Grupa ekologów, w tym Polak Tomasz Dziemianczuk jest od września przetrzymywana w Rosji. Komitet Śledczy zarzucił im chuligaństwo w związku z próbą dostania się na platformę naftową, na Morzu Barentsa.
Działacze Greenpeace najpierw przesiedzieli 2 miesiące w areszcie, a obecnie czekają na decyzje organów śledczych w jednym z petersburskich hoteli. 27 obcokrajowców nie może wyjechać z Rosji, ponieważ nie ma wiz. Dziś adwokaci Greenpeace poinformowali, że Komitet Śledczy nie wyraził zgody na wydanie wizy działaczce z Danii.
Spodziewamy się takich samych decyzji wobec pozostałych ekologów - oświadczył adwokat Andriej Suczkow.

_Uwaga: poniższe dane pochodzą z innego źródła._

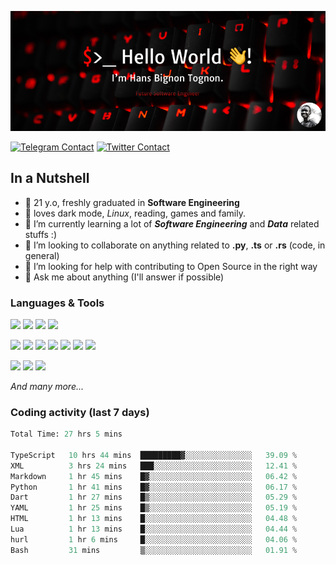 ![Cover](assets/gh-readme-cover.png)

[![Telegram Contact](https://img.shields.io/badge/Telegram-%230088CC.svg?style=for-the-badge&logo=telegram&logoColor=white)](https://t.me/hanstobi) [![Twitter Contact](https://img.shields.io/badge/Twitter-%2308A0E9.svg?style=for-the-badge&logo=twitter&logoColor=white)](https://twitter.com/_tobihans)

## In a Nutshell
- 👤 21 y.o, freshly graduated in **Software Engineering**
- 🖤 loves dark mode, *Linux*, reading, games and family.
- 🌱 I’m currently learning a lot of ***Software Engineering*** and ***Data*** related stuffs :)
- 👯 I’m looking to collaborate on anything related to **.py**, **.ts** or **.rs** (code, in general)
- 🤔 I’m looking for help with contributing to Open Source in the right way
- 💬 Ask me about anything (I'll answer if possible)

### Languages & Tools
![](https://img.shields.io/badge/Linux-%23eab30f.svg?style=for-the-badge&logo=linux&logoColor=black) ![](https://img.shields.io/badge/Git-%23e54a2f.svg?style=for-the-badge&logo=git&logoColor=white) ![](https://img.shields.io/badge/Github-%231a1d21.svg?style=for-the-badge&logo=github&logoColor=white) ![](https://img.shields.io/badge/Docker-%230394f0.svg?style=for-the-badge&logo=docker&logoColor=white)

![](https://img.shields.io/badge/C-%231a1d21.svg?style=for-the-badge&logo=C&logoColor=white) ![](https://img.shields.io/badge/TypeScript-%230074c2.svg?style=for-the-badge&logo=typescript&logoColor=white) ![](https://img.shields.io/badge/Python-%23f0c540.svg?style=for-the-badge&logo=python) ![](https://img.shields.io/badge/Rust-%23ea4800.svg?style=for-the-badge&logo=rust) ![](https://img.shields.io/badge/Php-%237175aa.svg?style=for-the-badge&logo=php&logoColor=white) ![](https://img.shields.io/badge/HTML-%23d84924.svg?style=for-the-badge&logo=html5&logoColor=white) ![](https://img.shields.io/badge/Scss-%23c45f92.svg?style=for-the-badge&logo=sass&logoColor=white)

![](https://img.shields.io/badge/Vue-%23314559.svg?style=for-the-badge&logo=vue.js) ![](https://img.shields.io/badge/Laravel-%23e54a2f.svg?style=for-the-badge&logo=laravel&logoColor=white) ![](https://img.shields.io/badge/Adonis-%235a45ff.svg?style=for-the-badge&logo=adonisjs)

*And many more...*

### Coding activity (last 7 days)
<!--START_SECTION:waka-->

```python
Total Time: 27 hrs 5 mins

TypeScript   10 hrs 44 mins  █████████▓░░░░░░░░░░░░░░░   39.09 %
XML          3 hrs 24 mins   ███░░░░░░░░░░░░░░░░░░░░░░   12.41 %
Markdown     1 hr 45 mins    █▓░░░░░░░░░░░░░░░░░░░░░░░   06.42 %
Python       1 hr 41 mins    █▓░░░░░░░░░░░░░░░░░░░░░░░   06.17 %
Dart         1 hr 27 mins    █▒░░░░░░░░░░░░░░░░░░░░░░░   05.29 %
YAML         1 hr 25 mins    █▒░░░░░░░░░░░░░░░░░░░░░░░   05.19 %
HTML         1 hr 13 mins    █░░░░░░░░░░░░░░░░░░░░░░░░   04.48 %
Lua          1 hr 13 mins    █░░░░░░░░░░░░░░░░░░░░░░░░   04.44 %
hurl         1 hr 6 mins     █░░░░░░░░░░░░░░░░░░░░░░░░   04.06 %
Bash         31 mins         ▒░░░░░░░░░░░░░░░░░░░░░░░░   01.91 %
```

<!--END_SECTION:waka-->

Przetrzymywany w Rosji nasz rodak Tomasz Dziemianczuk też chciałby, chociaż na krótko przyjechać do Polski. Jego pełnomocnik prawny złożył już odpowiednie dokumenty. Tymczasem eksperci twierdzą, że Komitet Śledczy łamie prawo nie wyrażając zgody na wydanie wiz.
W ich opinii - jeśli sąd zwolnił obcokrajowców z aresztu za kaucją, to mogą oni opuścić Rosję, ale muszą stawiać się na wezwania organów prowadzących śledztwo.